12. Sri K. Manikyala Rao, the learned counsel for the petitioners would contend that the petitioners’ possession over the land qua ‘D’ form patta would be in jeopardy on account of the rejection of application under Regulation 2 of 1970 for grant of a ryotwari patta. This apprehension has no basis. None of the orders either by the Director of Settlement or the Commissioner of Appeals impugned herein have invalidated the ‘D’ form patta granted in favour of Sri Sunder Rao. What all has been ordered by the Director of Settlement and the Commissioner of Appeals is that the order of the Settlement Officer in respect of Sri Sunder Rao as to his entitlement to grant of a ryotwari patta under the provisions of Regulation 2 of 1970 is unsustainable. This finding is impeccable qua the provisions of Regulation 2 of 1970 as analyzed hereinabove.
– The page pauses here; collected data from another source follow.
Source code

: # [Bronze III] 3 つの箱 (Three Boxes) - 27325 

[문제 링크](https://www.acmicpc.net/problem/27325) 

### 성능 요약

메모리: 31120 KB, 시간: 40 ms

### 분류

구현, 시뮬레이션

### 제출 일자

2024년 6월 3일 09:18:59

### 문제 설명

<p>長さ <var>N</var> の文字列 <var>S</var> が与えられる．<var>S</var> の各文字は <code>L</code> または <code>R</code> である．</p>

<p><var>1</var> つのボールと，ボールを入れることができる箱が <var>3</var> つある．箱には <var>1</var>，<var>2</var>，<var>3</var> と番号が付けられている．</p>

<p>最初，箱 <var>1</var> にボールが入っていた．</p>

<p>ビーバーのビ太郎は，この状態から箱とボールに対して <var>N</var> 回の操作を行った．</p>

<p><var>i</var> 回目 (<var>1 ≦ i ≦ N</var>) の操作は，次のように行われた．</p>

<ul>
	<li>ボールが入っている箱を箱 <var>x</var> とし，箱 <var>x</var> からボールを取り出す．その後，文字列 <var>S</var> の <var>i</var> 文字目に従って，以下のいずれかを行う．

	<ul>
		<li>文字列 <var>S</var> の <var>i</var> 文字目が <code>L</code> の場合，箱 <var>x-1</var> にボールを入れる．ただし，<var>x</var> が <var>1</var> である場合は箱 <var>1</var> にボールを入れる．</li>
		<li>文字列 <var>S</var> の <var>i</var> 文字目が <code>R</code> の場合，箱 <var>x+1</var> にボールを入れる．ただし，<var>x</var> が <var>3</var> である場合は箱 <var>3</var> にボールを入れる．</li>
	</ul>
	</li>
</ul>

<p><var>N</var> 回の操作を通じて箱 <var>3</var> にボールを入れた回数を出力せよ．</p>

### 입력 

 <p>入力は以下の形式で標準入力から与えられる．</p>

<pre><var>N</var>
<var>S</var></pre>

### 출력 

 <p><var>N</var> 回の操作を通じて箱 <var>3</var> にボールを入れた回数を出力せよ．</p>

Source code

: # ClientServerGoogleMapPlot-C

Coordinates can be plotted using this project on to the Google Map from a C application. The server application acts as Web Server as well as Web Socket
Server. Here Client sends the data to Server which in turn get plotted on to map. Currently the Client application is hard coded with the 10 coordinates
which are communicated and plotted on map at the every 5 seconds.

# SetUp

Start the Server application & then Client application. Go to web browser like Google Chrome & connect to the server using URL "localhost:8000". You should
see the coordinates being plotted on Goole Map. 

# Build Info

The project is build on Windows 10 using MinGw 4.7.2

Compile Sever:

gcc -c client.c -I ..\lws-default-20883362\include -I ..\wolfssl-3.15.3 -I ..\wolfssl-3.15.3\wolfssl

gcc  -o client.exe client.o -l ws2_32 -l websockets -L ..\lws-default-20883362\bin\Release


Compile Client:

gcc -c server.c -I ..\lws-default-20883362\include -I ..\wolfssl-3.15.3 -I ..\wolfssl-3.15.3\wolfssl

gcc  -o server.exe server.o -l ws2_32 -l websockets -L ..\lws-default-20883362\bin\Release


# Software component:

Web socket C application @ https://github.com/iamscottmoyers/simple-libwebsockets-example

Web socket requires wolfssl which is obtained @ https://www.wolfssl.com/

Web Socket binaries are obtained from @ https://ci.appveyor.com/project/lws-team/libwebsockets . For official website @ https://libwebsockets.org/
Since the patta granted in favour of Sunder Rao and inhering in favour of the petitioners as the legal heirs of Sunder Rao dated 23-03-1976 is intact and has not been shown to be withdrawn or cancelled, such entitlement as is available qua the grant of ‘D’ form patta is not effaced by the orders of the Director of Settlements or of the Commissioner of Appeals. This apprehension of the petitioners is therefore misconceived. 13. On the analysis above, as there is no error in the order impugned, there is no merit in the writ petition either which is accordingly dismissed after hearing the learned counsel for the petitioners Sri K. Manikyala Rao and the learned Government Pleader for Assignments for respondents. No costs.